Personal information
- Date of birth: 6 July 2002 (age 24)
- Place of birth: Chișinău, Moldova
- Height: 1.96 m (6 ft 5 in)
- Position: Defender

Team information
- Current team: Dundee United
- Number: 4

Youth career
- 0000–2018: Zimbru Chișinău
- 2018–2022: Cagliari

Senior career*
- Years: Team / Apps / (Gls)
- 2022: Cagliari / 0 / (0)
- 2022–2023: Venezia / 0 / (0)
- 2022–2023: → Istra 1961 (loan) / 0 / (0)
- 2023–2025: Istra 1961 / 24 / (0)
- 2025: → Alavés B (loan) / 12 / (0)
- 2025–: Dundee United / 27 / (0)

International career^{‡}
- 2018: Moldova U17 / 3 / (0)
- 2021–2024: Moldova U21 / 18 / (1)
- 2021–: Moldova / 5 / (0)

= Iurie Iovu =

Moldovan footballer

Iurie Iovu (born 6 July 2002) is a Moldovan professional footballer who plays as a defender for Scottish Premiership club Dundee United and the Moldova national team.

==Club career==
He was raised in the system of Cagliari and began receiving call-ups to their senior squad in early 2022. He remained on the bench on all those occasions.

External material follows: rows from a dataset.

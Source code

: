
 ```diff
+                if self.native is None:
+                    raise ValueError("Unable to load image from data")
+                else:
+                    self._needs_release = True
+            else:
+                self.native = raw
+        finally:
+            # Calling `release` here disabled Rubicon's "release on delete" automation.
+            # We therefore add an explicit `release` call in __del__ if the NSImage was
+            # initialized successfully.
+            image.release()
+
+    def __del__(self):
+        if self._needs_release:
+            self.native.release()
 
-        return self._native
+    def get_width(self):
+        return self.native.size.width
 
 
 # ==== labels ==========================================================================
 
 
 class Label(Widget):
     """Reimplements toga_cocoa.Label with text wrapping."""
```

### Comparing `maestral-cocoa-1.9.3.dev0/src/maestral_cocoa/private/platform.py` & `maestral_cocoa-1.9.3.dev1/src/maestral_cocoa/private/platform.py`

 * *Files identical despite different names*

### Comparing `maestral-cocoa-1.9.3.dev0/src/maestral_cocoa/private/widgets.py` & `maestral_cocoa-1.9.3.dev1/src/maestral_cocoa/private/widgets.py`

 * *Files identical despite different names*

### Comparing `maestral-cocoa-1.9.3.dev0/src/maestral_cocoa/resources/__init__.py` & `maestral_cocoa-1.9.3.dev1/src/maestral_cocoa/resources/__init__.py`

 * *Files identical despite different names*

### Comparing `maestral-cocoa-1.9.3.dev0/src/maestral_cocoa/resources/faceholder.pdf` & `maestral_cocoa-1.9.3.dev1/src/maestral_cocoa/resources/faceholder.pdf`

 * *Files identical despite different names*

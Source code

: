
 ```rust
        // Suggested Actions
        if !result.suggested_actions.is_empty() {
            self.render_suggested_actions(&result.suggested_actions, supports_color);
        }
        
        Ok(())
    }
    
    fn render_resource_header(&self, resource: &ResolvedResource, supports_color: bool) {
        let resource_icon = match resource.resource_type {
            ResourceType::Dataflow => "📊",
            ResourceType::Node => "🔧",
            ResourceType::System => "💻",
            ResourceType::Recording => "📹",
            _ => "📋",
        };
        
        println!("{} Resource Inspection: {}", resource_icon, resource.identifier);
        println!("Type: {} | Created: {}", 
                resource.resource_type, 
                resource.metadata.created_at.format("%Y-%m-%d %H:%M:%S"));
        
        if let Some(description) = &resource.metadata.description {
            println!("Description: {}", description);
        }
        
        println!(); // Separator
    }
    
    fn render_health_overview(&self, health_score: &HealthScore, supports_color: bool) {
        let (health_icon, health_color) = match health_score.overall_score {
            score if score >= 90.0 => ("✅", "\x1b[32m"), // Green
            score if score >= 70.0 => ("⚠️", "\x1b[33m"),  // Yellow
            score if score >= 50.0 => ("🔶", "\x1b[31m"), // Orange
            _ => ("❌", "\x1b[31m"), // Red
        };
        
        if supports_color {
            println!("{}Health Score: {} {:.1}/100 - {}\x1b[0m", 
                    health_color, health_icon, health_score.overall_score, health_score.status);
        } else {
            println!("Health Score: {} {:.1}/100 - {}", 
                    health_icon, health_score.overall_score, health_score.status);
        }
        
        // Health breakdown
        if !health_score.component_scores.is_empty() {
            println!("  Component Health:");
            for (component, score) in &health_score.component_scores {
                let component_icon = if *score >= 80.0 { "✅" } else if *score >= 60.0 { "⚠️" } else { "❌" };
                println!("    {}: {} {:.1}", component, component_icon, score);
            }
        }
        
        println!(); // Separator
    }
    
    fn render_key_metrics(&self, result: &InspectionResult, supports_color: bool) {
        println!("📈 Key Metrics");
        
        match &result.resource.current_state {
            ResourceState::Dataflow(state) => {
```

On 31 August 2022, Iovu signed a two-year contract with Serie B club Venezia and was immediately loaned out to Istra 1961 in Croatia, with an obligation to buy.

In 2025, he signed for Scottish side Dundee United, becoming the first Moldovan player to sign for the club.

==International career==
He made his debut for Moldova national football team on 15 November 2021 in a World Cup qualifier against Austria.